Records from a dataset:
☆ ☆ ☆ ☆ ☆

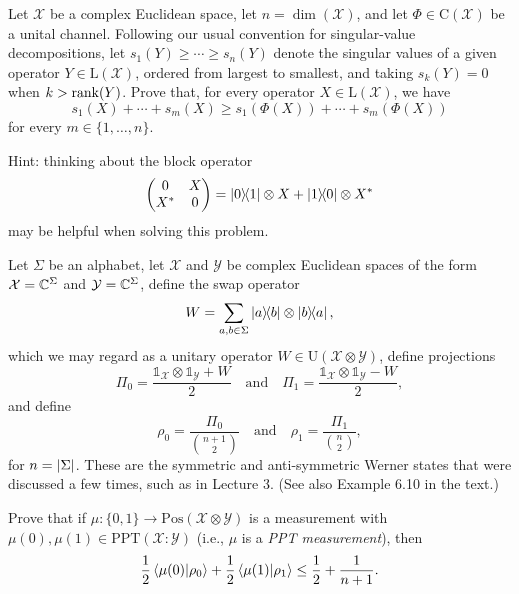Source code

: \documentclass[boxes,pages,color=SeaGreen]{homework}
\newcommand{\X}{\mathcal{X}}
\newcommand{\Y}{\mathcal{Y}}
\newcommand{\I}{\mathbb{1}}
\newcommand{\Lin}{\mathrm{L}}
\newcommand{\Pos}{\mathrm{Pos}}
\newcommand{\Unitary}{\mathrm{U}}
\newcommand{\Channel}{\mathrm{C}}
\newcommand{\PPT}{\mathrm{PPT}}
\begin{document}
\begin{solution}
\end{solution}

\begin{problem}
Let $\X$ be a complex Euclidean space, let $n = \dim(\X)$, and let
$\Phi\in\Channel(\X)$ be a unital channel.
Following our usual convention for singular-value decompositions, let
$s_1(Y) \geq \cdots \geq s_n(Y)$ denote the singular values of a given
operator $Y\in\Lin(\X)$, ordered from largest to smallest, and taking
$s_k(Y) = 0$ when $k > \rank(Y)$.
Prove that, for every operator $X\in\Lin(\X)$, we have
\[
  s_1(X) + \cdots + s_m(X) \geq s_1(\Phi(X)) + \cdots + s_m(\Phi(X))
\]
for every $m \in \{1,\ldots,n\}$.

Hint: thinking about the block operator
\[
  \mqty(
  0   & X \\
  X^* & 0
  )
  = \ketbra{0}{1} \otimes X + \ketbra{1}{0} \otimes X^*
\]
may be helpful when solving this problem.
\end{problem}

\begin{solution}
\end{solution}

\begin{problem}
Let $\Sigma$ be an alphabet, let $\X$ and $\Y$ be complex Euclidean spaces of
the form $\X = \C^{\Sigma}$ and $\Y = \C^{\Sigma}$, define the
swap operator
\[
  W = \sum_{a,b\in\Sigma} \ketbra{a}{b} \otimes \ketbra{b}{a},
\]
which we may regard as a unitary operator $W\in\Unitary(\X\otimes\Y)$,
define projections
\[
  \Pi_0 = \frac{\I_{\X} \otimes \I_{\Y} + W}{2}
  \quad\text{and}\quad
  \Pi_1 = \frac{\I_{\X} \otimes \I_{\Y} - W}{2},
\]
and define
\[
  \rho_0 = \frac{\Pi_0}{\binom{n+1}{2}}
  \quad\text{and}\quad
  \rho_1 = \frac{\Pi_1}{\binom{n}{2}},
\]
for $n = \abs{\Sigma}$.
These are the symmetric and anti-symmetric Werner states that were discussed
a few times, such as in Lecture 3.
(See also Example 6.10 in the text.)

Prove that if $\mu: \{0,1\} \rightarrow \Pos(\X\otimes\Y)$ is a measurement with
$\mu(0), \mu(1) \in \PPT(\X \mathbin{:} \Y)$ (i.e., $\mu$ is a
\emph{PPT measurement}), then
\[
  \frac{1}{2}\ip{\mu(0)}{\rho_0} + \frac{1}{2}\ip{\mu(1)}{\rho_1}
  \leq \frac{1}{2} + \frac{1}{n+1}.
\]
\end{problem}

\begin{solution}
\end{solution}
\end{document}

☆ ☆ ☆ ☆ ☆

Repeat the lines above, starting at the first and stopping after the line that holds "Prove that if", with the pictures left out.

◆ **Answer for this exercise**:
Source code

: \documentclass[boxes,pages,color=SeaGreen]{homework}
\newcommand{\X}{\mathcal{X}}
\newcommand{\Y}{\mathcal{Y}}
\newcommand{\I}{\mathbb{1}}
\newcommand{\Lin}{\mathrm{L}}
\newcommand{\Pos}{\mathrm{Pos}}
\newcommand{\Unitary}{\mathrm{U}}
\newcommand{\Channel}{\mathrm{C}}
\newcommand{\PPT}{\mathrm{PPT}}
\begin{document}
\begin{solution}
\end{solution}

\begin{problem}
Let $\X$ be a complex Euclidean space, let $n = \dim(\X)$, and let
$\Phi\in\Channel(\X)$ be a unital channel.
Following our usual convention for singular-value decompositions, let
$s_1(Y) \geq \cdots \geq s_n(Y)$ denote the singular values of a given
operator $Y\in\Lin(\X)$, ordered from largest to smallest, and taking
$s_k(Y) = 0$ when $k > \rank(Y)$.
Prove that, for every operator $X\in\Lin(\X)$, we have
\[
  s_1(X) + \cdots + s_m(X) \geq s_1(\Phi(X)) + \cdots + s_m(\Phi(X))
\]
for every $m \in \{1,\ldots,n\}$.

Hint: thinking about the block operator
\[
  \mqty(
  0   & X \\
  X^* & 0
  )
  = \ketbra{0}{1} \otimes X + \ketbra{1}{0} \otimes X^*
\]
may be helpful when solving this problem.
\end{problem}

\begin{solution}
\end{solution}

\begin{problem}
Let $\Sigma$ be an alphabet, let $\X$ and $\Y$ be complex Euclidean spaces of
the form $\X = \C^{\Sigma}$ and $\Y = \C^{\Sigma}$, define the
swap operator
\[
  W = \sum_{a,b\in\Sigma} \ketbra{a}{b} \otimes \ketbra{b}{a},
\]
which we may regard as a unitary operator $W\in\Unitary(\X\otimes\Y)$,
define projections
\[
  \Pi_0 = \frac{\I_{\X} \otimes \I_{\Y} + W}{2}
  \quad\text{and}\quad
  \Pi_1 = \frac{\I_{\X} \otimes \I_{\Y} - W}{2},
\]
and define
\[
  \rho_0 = \frac{\Pi_0}{\binom{n+1}{2}}
  \quad\text{and}\quad
  \rho_1 = \frac{\Pi_1}{\binom{n}{2}},
\]
for $n = \abs{\Sigma}$.
These are the symmetric and anti-symmetric Werner states that were discussed
a few times, such as in Lecture 3.
(See also Example 6.10 in the text.)

Prove that if $\mu: \{0,1\} \rightarrow \Pos(\X\otimes\Y)$ is a measurement with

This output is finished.